Fig. 3. Wetlab experiments and results.

a The HTE equipment used for our wetlab experiments (Left: side view; Right: top view). b Proportion of accessible chemical space for HTE and literature data. NiCOlit; AZ ELN: AstraZeneca’s Electronic Lab Notebooks; Suzuki HTE; BH HTE: Buchwald-Hartwig HTE. The yield distribution are shown for the HTE dataset in this work and other widely used literature/HTE datasets, along with SciFinder query and Pistachio. c t-SNE visualization of products in our HTE data (in purple) and patent data(in gray). d Surprising reactions with known factors (upper: steric hindrance, lower: partial charge on the nitrogen atom in the amine group) that impede the reaction result in fairly good reaction yields. (Yield: 62.12% (Upper), 73.97% (Lower)).

Fig. 4. Data split and model performance.

a t-SNE visualization with KDE contours of different data split strategies. In the random split, the training and test sets are closely fused, indicating minimal domain shift and similar structures in both sets. Domain shift increases with substrate novelty in stratified splits ("one substrate unseen” and “both substrates unseen''), presenting more challenging learning tasks for modeling methods. b The receiver operating characteristic (ROC) curve for the random split in our HTE dataset. A larger area under the ROC curve (AUC) indicates better model performance. c The calibration curve for the random split in our HTE dataset. The closer the calibration curve is to the diagonal line, the better the model’s predicted probabilities reflect the actual outcomes. d The wrong-prediction curve for the random split in our HTE dataset. A larger area under this curve indicates a better linkage between uncertainty and identifying challenge samples. e–g The active learning performance with different sampling methods under different data split strategies. We start with 100 data entries and incrementally add 100 until reaching 2000, selecting samples based on predictive (predictive_unc_based), aleatoric (aleatoric_unc_based), or epistemic uncertainty (epistemic_unc_based), or randomly (random_selection). e Model performance under random split. f Model performance under stratified split (one substrate unseen). g Model performance under stratified split (both substrates unseen).

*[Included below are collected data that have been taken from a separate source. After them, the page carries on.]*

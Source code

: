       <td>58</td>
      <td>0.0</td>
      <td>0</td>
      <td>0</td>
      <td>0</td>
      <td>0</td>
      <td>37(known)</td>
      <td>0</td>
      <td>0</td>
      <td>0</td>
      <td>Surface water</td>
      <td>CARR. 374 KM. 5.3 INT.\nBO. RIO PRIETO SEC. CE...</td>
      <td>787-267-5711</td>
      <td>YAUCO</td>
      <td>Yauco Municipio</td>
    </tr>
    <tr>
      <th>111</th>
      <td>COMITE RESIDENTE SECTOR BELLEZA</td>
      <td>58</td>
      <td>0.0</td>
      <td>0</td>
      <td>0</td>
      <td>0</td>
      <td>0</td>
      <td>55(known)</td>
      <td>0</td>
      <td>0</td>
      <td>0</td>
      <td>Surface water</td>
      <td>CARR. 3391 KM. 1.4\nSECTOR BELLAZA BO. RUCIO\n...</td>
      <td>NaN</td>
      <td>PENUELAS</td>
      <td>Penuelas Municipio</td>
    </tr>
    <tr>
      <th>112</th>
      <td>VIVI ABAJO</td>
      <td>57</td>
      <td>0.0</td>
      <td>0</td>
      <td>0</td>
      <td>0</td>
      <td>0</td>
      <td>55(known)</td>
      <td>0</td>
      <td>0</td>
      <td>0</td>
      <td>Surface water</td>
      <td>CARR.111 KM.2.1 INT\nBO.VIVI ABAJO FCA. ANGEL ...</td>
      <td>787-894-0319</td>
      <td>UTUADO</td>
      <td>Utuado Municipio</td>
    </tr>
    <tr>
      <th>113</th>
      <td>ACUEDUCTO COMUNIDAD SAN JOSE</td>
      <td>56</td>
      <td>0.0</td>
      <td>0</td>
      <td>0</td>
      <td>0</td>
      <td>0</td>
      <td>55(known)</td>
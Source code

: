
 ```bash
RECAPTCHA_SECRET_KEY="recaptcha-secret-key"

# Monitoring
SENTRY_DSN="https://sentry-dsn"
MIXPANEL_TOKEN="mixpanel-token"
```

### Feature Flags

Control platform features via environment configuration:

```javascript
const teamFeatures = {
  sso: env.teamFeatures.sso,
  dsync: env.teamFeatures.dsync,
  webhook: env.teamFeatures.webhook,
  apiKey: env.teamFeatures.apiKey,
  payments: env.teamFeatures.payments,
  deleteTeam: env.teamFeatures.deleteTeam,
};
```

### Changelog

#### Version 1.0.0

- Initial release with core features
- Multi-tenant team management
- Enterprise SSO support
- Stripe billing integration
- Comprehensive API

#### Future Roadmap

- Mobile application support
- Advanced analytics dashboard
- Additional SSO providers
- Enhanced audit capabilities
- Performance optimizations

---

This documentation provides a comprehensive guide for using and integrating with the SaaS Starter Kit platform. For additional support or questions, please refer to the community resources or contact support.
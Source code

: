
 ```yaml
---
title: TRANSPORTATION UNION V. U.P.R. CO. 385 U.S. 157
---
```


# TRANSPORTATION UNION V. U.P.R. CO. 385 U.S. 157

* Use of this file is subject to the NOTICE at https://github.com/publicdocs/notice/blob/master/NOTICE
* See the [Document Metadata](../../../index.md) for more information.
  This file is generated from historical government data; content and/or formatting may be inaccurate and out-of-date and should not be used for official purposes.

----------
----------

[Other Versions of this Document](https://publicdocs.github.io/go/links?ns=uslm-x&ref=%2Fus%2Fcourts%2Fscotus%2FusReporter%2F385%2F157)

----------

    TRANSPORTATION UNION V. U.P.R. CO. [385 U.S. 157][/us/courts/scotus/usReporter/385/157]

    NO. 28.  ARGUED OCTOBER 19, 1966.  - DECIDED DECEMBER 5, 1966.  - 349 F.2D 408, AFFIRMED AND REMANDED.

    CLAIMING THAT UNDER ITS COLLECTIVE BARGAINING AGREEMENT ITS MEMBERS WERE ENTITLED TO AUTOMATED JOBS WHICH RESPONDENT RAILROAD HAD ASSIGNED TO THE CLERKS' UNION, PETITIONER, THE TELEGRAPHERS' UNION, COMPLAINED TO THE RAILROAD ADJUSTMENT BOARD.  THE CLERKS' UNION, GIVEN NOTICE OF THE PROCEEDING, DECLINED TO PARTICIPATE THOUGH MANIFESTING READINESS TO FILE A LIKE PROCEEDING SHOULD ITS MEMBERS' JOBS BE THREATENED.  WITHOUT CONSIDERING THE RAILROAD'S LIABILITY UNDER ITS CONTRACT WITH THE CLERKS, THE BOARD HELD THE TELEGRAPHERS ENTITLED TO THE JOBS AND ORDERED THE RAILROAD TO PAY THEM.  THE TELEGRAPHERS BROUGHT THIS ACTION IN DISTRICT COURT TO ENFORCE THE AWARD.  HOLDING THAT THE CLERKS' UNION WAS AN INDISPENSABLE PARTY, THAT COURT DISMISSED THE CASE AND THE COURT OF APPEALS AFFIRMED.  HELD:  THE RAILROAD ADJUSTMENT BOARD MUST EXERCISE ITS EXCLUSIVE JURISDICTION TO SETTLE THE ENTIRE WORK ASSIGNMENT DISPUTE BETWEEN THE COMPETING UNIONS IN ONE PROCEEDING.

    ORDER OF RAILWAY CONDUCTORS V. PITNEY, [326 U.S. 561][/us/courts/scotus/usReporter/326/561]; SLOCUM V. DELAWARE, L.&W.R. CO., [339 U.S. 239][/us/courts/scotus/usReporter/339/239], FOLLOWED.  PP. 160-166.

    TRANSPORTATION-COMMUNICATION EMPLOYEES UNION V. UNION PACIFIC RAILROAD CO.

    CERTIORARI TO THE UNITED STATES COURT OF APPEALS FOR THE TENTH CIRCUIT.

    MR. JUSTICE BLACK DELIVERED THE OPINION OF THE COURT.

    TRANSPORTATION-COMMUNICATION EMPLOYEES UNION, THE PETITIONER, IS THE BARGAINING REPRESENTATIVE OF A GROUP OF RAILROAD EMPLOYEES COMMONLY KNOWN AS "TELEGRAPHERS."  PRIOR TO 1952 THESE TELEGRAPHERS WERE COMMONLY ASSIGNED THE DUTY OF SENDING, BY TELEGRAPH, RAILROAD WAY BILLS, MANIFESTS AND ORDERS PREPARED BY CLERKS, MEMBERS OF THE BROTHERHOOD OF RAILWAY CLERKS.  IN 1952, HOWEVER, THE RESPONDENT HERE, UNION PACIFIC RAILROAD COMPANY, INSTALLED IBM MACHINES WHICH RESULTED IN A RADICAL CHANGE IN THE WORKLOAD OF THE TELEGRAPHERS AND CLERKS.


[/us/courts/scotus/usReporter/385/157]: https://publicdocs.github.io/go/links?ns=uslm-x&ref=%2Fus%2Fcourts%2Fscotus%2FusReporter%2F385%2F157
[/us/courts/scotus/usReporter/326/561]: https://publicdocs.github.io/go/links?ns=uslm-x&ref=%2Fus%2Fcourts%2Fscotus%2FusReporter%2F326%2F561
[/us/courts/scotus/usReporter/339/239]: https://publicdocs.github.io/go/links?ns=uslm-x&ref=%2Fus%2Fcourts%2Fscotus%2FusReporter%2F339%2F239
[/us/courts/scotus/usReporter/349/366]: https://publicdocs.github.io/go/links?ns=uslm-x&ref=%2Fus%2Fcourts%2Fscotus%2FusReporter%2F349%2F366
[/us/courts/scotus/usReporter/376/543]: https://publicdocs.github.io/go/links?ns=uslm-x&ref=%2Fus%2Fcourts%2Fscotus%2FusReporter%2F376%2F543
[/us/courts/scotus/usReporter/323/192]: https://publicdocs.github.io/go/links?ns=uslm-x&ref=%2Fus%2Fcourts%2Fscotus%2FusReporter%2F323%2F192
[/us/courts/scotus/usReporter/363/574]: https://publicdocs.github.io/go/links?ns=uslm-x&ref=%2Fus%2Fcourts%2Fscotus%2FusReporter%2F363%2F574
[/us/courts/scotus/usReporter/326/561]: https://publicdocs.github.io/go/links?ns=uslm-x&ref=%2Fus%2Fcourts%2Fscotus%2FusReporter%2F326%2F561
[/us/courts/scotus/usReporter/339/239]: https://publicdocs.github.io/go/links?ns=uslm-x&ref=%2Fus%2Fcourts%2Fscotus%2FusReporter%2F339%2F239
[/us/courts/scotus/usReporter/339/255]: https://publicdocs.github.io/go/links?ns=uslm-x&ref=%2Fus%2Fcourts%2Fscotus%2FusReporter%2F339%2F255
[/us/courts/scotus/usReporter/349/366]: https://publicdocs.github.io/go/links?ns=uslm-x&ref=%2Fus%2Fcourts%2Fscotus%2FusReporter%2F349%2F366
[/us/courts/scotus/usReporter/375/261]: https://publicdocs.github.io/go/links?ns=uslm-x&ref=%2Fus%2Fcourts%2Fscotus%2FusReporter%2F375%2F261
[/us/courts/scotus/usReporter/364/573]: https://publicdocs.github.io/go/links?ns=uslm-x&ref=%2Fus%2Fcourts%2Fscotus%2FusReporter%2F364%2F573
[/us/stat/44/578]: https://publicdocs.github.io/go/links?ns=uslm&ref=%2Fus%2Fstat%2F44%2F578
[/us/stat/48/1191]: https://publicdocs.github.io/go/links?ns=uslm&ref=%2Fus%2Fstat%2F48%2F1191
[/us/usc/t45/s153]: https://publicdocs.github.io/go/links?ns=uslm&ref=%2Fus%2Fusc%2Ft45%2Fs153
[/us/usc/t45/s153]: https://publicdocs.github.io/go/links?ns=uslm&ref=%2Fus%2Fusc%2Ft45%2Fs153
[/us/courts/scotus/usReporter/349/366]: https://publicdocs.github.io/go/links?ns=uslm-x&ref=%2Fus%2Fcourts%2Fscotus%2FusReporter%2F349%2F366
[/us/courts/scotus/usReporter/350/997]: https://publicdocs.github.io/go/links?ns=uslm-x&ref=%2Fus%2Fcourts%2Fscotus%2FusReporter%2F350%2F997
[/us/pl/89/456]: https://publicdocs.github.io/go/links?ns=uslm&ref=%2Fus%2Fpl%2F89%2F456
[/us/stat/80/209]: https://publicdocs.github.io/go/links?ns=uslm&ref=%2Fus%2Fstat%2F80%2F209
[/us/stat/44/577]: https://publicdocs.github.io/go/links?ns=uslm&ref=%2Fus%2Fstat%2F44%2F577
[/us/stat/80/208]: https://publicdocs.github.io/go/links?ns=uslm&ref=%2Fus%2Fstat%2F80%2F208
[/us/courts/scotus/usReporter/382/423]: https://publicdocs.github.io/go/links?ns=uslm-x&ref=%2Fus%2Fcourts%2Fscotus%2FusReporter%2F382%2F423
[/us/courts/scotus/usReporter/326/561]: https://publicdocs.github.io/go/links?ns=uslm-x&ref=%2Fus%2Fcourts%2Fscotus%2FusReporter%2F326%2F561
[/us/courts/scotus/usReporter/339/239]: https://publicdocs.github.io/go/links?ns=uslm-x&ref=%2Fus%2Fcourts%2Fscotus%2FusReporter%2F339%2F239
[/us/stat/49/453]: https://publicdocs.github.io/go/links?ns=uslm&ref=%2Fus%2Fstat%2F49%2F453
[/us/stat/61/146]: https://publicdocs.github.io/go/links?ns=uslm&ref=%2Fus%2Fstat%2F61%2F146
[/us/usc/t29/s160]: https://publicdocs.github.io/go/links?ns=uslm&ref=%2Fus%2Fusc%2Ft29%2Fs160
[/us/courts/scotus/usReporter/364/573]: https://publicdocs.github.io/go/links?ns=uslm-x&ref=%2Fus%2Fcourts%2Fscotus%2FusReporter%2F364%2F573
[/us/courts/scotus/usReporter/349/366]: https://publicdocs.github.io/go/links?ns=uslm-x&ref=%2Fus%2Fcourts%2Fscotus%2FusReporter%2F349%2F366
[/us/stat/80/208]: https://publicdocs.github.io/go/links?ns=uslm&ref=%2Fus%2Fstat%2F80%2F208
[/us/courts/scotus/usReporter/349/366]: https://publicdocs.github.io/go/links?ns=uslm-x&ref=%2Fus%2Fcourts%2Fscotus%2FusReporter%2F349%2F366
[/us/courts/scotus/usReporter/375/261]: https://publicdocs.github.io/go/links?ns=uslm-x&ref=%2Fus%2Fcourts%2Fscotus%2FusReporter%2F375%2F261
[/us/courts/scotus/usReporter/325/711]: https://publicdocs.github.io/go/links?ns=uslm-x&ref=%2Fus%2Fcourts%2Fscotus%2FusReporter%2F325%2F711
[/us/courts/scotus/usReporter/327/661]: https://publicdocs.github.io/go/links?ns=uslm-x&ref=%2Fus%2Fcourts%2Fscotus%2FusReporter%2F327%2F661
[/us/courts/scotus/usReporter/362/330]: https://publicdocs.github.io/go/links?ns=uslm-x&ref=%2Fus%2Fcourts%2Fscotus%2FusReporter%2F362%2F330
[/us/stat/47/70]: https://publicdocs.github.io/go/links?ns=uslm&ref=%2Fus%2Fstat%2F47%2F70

Fig. 5. Repetition experiment results for aleatoric uncertainty.

a The box plot of the yields among the three repetition experiment subsets. Dashed lines denote the 20% yield threshold between positive and negative reactions. b The ICC of three subsets grouped by aleatoric uncertainty. c Cases with high aleatoric uncertainty from the HTE dataset. d KDE of the PDF differences between reactions from the discovery phase and the process phase. e KDE-estimated PDF after down-sampling the data to the same volume as in (d). Blue bars and line: discovery phase; red bars and line: process phase. f Similar reactions from a practical pharmaceutical case with aleatoric uncertainty difference, (Bortezomib (Johnson & Johnson): Approved for Waldenström’s macroglobulinemia; Acute lymphoblastic leukemia; Mantle cell lymphoma; Multiple myeloma).